Task brief:
Go through the lines below. Copy those with "Operator".

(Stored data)
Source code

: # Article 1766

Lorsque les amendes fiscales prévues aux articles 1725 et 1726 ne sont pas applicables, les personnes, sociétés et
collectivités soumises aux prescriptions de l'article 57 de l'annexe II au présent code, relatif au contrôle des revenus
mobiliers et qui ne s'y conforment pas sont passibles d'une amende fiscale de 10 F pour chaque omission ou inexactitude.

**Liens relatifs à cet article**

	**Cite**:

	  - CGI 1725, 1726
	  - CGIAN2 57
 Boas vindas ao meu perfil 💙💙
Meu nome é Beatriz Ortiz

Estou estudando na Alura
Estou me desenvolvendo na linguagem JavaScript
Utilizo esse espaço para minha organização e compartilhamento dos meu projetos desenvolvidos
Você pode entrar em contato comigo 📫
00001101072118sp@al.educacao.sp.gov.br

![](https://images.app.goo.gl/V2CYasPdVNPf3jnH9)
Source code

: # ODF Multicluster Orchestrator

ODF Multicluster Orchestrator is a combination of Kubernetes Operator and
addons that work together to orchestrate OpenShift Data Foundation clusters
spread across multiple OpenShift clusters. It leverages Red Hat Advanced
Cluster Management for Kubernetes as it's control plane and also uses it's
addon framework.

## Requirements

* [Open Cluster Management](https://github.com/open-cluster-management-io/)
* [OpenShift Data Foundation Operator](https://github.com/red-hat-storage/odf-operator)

Response to this exercise:
ODF Multicluster Orchestrator is a combination of Kubernetes Operator and
* [OpenShift Data Foundation Operator](https://github.com/red-hat-storage/odf-operator)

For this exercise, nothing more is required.